:: PROVIDED RECORDS

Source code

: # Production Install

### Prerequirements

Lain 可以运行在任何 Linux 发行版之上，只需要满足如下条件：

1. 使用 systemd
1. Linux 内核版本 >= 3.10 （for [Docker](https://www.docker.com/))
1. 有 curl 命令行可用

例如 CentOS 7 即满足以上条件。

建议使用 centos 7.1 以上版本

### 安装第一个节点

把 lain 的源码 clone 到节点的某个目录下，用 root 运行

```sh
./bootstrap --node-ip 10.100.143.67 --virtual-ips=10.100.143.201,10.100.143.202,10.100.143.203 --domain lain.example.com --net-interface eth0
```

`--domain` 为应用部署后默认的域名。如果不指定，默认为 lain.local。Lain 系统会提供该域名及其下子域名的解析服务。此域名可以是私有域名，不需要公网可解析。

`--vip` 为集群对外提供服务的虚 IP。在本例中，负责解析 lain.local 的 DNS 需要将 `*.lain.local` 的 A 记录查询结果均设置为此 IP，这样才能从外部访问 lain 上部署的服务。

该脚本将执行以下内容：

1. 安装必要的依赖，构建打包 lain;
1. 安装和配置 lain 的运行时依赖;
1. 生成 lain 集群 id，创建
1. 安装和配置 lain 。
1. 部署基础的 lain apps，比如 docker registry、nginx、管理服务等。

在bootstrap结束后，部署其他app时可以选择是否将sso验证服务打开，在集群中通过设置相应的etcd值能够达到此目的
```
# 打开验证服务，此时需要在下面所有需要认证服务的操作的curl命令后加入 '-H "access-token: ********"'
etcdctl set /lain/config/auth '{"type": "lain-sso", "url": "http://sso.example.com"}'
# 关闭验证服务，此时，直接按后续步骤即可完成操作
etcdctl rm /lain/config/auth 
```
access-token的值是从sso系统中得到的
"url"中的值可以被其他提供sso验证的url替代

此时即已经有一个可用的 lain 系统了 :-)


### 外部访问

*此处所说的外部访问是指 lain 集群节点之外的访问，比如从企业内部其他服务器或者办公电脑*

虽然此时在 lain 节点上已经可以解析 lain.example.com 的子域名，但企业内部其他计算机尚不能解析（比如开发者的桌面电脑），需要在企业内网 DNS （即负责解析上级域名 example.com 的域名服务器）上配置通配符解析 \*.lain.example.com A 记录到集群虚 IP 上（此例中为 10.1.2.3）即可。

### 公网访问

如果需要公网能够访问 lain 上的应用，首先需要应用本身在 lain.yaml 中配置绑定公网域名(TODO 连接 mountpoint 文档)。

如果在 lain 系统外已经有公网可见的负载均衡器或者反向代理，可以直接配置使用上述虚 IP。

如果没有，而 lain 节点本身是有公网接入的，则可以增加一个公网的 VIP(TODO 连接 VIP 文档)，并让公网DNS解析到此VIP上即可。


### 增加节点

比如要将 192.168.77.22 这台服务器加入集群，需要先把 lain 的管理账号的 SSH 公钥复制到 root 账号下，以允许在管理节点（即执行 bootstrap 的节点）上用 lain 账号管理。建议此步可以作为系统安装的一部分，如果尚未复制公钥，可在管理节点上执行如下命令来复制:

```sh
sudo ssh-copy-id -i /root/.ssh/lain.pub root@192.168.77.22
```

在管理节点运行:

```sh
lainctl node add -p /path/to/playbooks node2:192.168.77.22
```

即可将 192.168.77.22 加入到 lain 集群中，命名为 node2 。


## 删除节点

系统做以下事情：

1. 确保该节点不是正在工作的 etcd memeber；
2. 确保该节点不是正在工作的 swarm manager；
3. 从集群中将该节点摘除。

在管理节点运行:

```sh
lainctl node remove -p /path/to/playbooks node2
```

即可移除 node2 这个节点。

::::

> **WHAT YOU WILL DO**: Which lines of the data include the string "domain"? Copy each of them.

> **RESPONSE BOX**:
./bootstrap --node-ip 10.100.143.67 --virtual-ips=10.100.143.201,10.100.143.202,10.100.143.203 --domain lain.example.com --net-interface eth0
`--domain` 为应用部署后默认的域名。如果不指定，默认为 lain.local。Lain 系统会提供该域名及其下子域名的解析服务。此域名可以是私有域名，不需要公网可解析。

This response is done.